I couldn’t believe I was standing in front of a 50-foot, 250-pound giant red ball.
My daily morning routine to get coffee at the local cafe in Chicago before heading to work was drastically interrupted when I crossed paths with a giant red ball squeezed between two buildings. By giant, I mean 50 feet tall and 250 pounds!
I was both shocked and curious at our new neighborhood installation. It drew my attention and the attention of each person that passed by. Soon, a large crowd gathered on the street to see this work of art, all wondering what it was and why it was placed there.

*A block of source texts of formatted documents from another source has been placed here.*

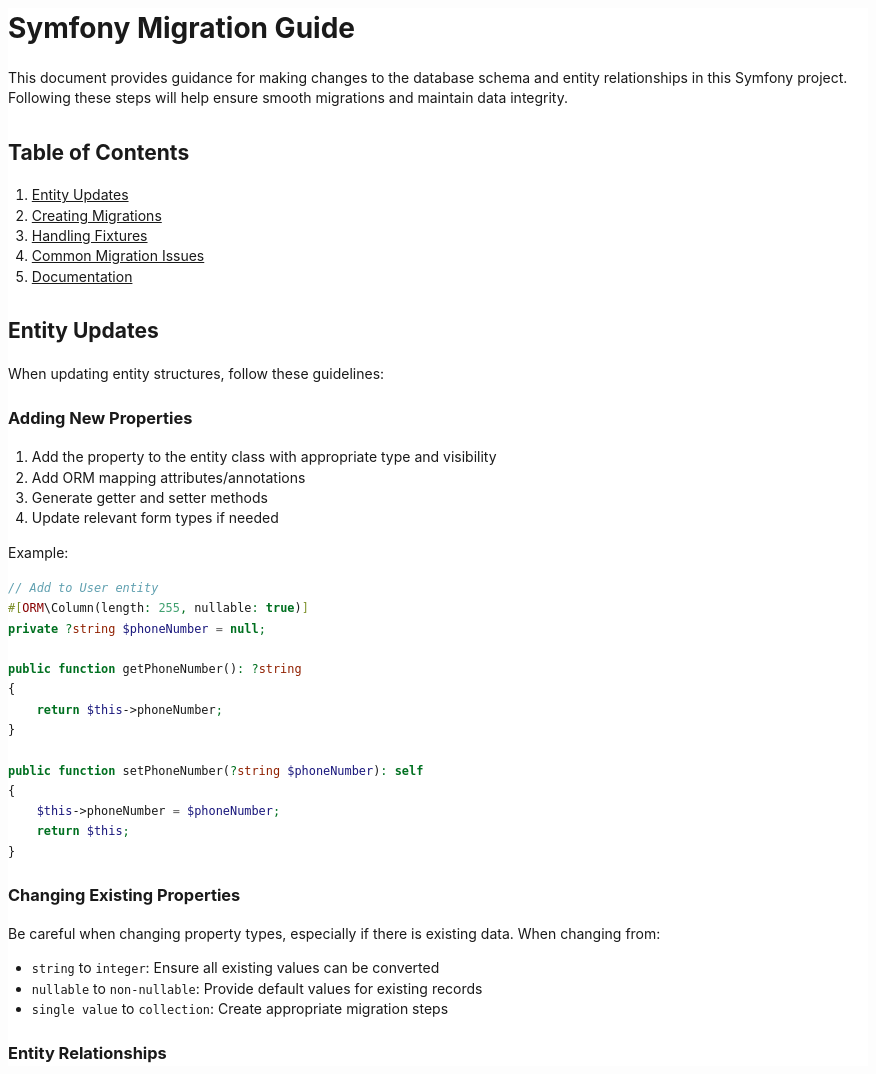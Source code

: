 # Symfony Migration Guide

This document provides guidance for making changes to the database schema and entity relationships in this Symfony project. Following these steps will help ensure smooth migrations and maintain data integrity.

## Table of Contents

1. [Entity Updates](#entity-updates)
2. [Creating Migrations](#creating-migrations)
3. [Handling Fixtures](#handling-fixtures)
4. [Common Migration Issues](#common-migration-issues)
5. [Documentation](#documentation)

## Entity Updates

When updating entity structures, follow these guidelines:

### Adding New Properties

1. Add the property to the entity class with appropriate type and visibility
2. Add ORM mapping attributes/annotations
3. Generate getter and setter methods
4. Update relevant form types if needed

Example:
```php
// Add to User entity
#[ORM\Column(length: 255, nullable: true)]
private ?string $phoneNumber = null;

public function getPhoneNumber(): ?string
{
    return $this->phoneNumber;
}

public function setPhoneNumber(?string $phoneNumber): self
{
    $this->phoneNumber = $phoneNumber;
    return $this;
}
```

### Changing Existing Properties

Be careful when changing property types, especially if there is existing data. When changing from:
- `string` to `integer`: Ensure all existing values can be converted
- `nullable` to `non-nullable`: Provide default values for existing records
- `single value` to `collection`: Create appropriate migration steps

### Entity Relationships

After doing some research, I discovered it was an art display hosted by artist Kurt Perschke called The RedBall Project. Kurt created a giant red ball and goes into communities where he asks permission to set up this 250-pound red ball in random places like the entrance to a shopping mall, on top of a bridge, at a bus stop, or beside a café.
Since then, The RedBall Project has evolved into a traveling public art exhibit that has visited cities like Sydney, Arizona, Chicago, Toronto, Abu Dhabi, Taipei, Perth, England, Barcelona, St. Louis, Korea, and Portland. It also won a national award from the Arts Public Art Network.
The intriguing aspect of the RedBall project is that it is installed in unexpected places and interferes with daily life in unexpected ways. So even if the artist is not present, which he isn’t most of the time, anyone who comes across this massive red ball is captivated…engaged.
Kurt is able to create engagement within communities without being present because he changes the environment. This reminds me of the Dance Floor Theory tip that says, “creating engagement does not mean you need to be there. It can happen anytime, anywhere.”
Instead of you standing at a doorway trying to talk to everyone, maybe you can change the entrance in some way that captures people’s attention. Changing the environment can be a great way to increase engagement within your community. You can give garbage cans eyes, turn an elevator into a rocket ship, or even convert stairs into piano keys.
The Three Main Outcomes of Using Your Environment To Engagement Your Members
Causes a Pattern Interrupt:
The Neutrals in your community repeat the same daily patterns. They usually don’t want to talk to, or engage with, random people. They want yesterday to look just like today and today to look just like tomorrow. But if they see a giant red ball on their way to their room, they can’t help but react. The red ball creates an automatic pattern interrupt for this person.
Converts Neutrals to Ones:
The RedBall is an example of a Blender Event because it causes Neutrals to go from “Meh” to “Hmm.” If you remember from our Engagement Pyramid, once you get someone to start saying “Hmm” more often, they are now considered a One.
Engagement w/o Physical Presence:
Instead of physically being somewhere all day, you can change the environment in some way and still engage your members. For example, holding a Free Hugs sign all day would get a lot of people to go from “Meh-To-Hmm,” but it would be physically exhausting. On the other hand, installing a giant RedBall in the exact location would get a lot of people to go from “Meh-to-Hmm,” but you wouldn’t need to be there at all.
When it comes to engaging the disengaged, work smarter, not harder, by thinking about how you can manipulate the environment to get the attention of your Neutrals. If you can’t put up your own giant Redball, you can change the welcome signs in the community. For example, you could have signs that say, “Welcome, Robots!” Please make sure your software is up to date.” At this stage of engagement, not everything has to make sense; it just has to be able to capture their attention.
P.S. You could do the same in your virtual community by changing your banner or profile image or posting something funny or unique.